Required work » One figure is the whole answer: the number of lines below that contain the word "into".

Records for this task »
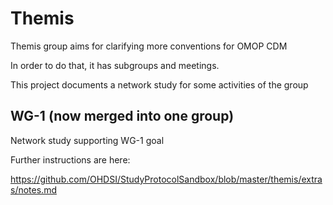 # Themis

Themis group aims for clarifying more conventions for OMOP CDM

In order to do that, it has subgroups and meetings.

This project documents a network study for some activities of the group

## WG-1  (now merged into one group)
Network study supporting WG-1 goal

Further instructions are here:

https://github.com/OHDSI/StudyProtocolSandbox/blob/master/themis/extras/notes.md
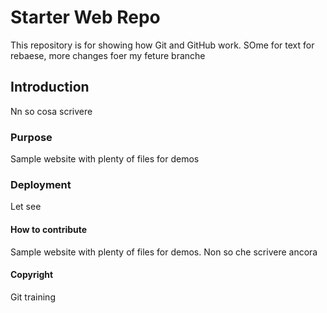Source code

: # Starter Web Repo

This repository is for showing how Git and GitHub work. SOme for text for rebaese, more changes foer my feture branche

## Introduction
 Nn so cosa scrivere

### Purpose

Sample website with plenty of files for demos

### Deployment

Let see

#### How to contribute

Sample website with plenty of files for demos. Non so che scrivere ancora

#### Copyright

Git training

--

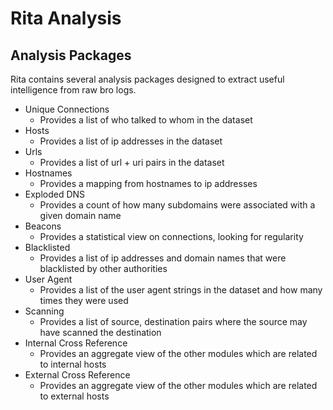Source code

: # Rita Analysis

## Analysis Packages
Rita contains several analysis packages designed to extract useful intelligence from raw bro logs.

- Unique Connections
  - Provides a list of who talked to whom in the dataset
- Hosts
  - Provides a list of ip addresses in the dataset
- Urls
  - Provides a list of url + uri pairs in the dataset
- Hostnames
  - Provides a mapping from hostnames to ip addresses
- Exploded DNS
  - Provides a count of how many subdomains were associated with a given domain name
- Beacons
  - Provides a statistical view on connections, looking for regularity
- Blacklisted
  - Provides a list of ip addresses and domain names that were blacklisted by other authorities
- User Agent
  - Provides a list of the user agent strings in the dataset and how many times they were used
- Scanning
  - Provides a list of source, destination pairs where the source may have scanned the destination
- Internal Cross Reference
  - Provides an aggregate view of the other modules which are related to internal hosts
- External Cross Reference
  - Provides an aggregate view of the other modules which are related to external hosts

* * *

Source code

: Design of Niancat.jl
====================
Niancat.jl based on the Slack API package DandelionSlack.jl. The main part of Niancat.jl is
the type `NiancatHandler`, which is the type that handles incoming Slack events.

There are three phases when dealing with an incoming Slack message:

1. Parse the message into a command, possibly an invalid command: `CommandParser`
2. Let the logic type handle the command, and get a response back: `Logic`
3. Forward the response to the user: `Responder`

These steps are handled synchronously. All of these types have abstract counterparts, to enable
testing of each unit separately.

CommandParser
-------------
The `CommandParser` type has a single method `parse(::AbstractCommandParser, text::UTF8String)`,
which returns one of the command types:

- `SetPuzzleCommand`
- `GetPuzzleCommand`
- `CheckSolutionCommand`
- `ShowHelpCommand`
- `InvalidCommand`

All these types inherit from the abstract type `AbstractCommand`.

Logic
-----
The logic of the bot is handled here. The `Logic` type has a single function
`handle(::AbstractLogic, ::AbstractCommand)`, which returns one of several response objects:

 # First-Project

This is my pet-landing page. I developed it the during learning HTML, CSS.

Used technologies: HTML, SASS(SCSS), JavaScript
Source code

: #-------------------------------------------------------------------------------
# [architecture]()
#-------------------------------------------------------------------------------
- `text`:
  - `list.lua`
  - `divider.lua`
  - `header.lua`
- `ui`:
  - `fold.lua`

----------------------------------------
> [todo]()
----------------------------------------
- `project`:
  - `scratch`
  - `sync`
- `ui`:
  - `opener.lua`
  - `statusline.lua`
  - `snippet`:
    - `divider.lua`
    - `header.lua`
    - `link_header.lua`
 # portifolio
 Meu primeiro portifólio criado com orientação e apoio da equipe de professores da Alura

Completed task » 2